Exercise is an important part of rehabilitation after a fracture. Exercise can help you regain strength, range of motion and flexibility in your joints and muscles. After suffering from an elbow or humerus fracture, it is a good idea to begin training your triceps muscles. Begin your rehab program slowly with range of motion and flexibility, easing into strengthening. Work with a physical therapist to maintain safety and effectiveness. Your therapist can determine, based on your feedback, how to progress with exercise.
Importance
When you heal from a fracture, the affected limb is completely immobilized for weeks. During this period it is common for muscles to atrophy and for connective tissues and joints to become rigid. Exercise can improve flexibility and range of motion while rebuilding muscle. For a full recovery, it is important you participate in exercise several times a day, following the instructions given by your doctor or physical therapist.
Range of Motion
Begin with elbow and triceps range of motion exercises. Do an elbow bend exercise by starting with your elbow bent up as far as possible. Slowly straighten your arm along your side as much as you can without pain, and repeat 10 to 20 times.
Flexibility
Stretching your triceps is another component of rehab after a fracture.
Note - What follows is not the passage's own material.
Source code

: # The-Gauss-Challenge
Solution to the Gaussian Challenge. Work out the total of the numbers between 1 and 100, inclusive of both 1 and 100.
Begin with the elbow extension stretch. In a seated position, prop your upper arm up onto a table so the back of your upper arm is fully supported but your forearm is not. With the uninjured-side hand, slowly and gently push down on the forearm of your injured arm until you feel a stretch in your triceps. Hold for 20 to 30 seconds in a pain-free range, then relax. As you progress, try doing the overhead triceps stretch. Lift your arm behind your back by bending your elbow up so your forearm is behind your head. With the uninjured-side hand, press on your elbow to increase the stretch. Hold for 20 to 30 seconds. This stretch should be pain free.
Strength
Begin your strengthening program with resistance band exercises. Bands make it possible to add as much or as little resistance as you like, and band exercises are easy to advance and to do at home. For the triceps, start with the triceps extension exercise. Tie your resistance band, from the middle, to something overhead. Grab the two ends with your hands, keeping your elbows bent and hands on either side of your chest. As you exhale, slowly bring your hands down to your legs by extending your elbows, hold for one second, then inhale and return to the starting position. Repeat 10 to 15 times.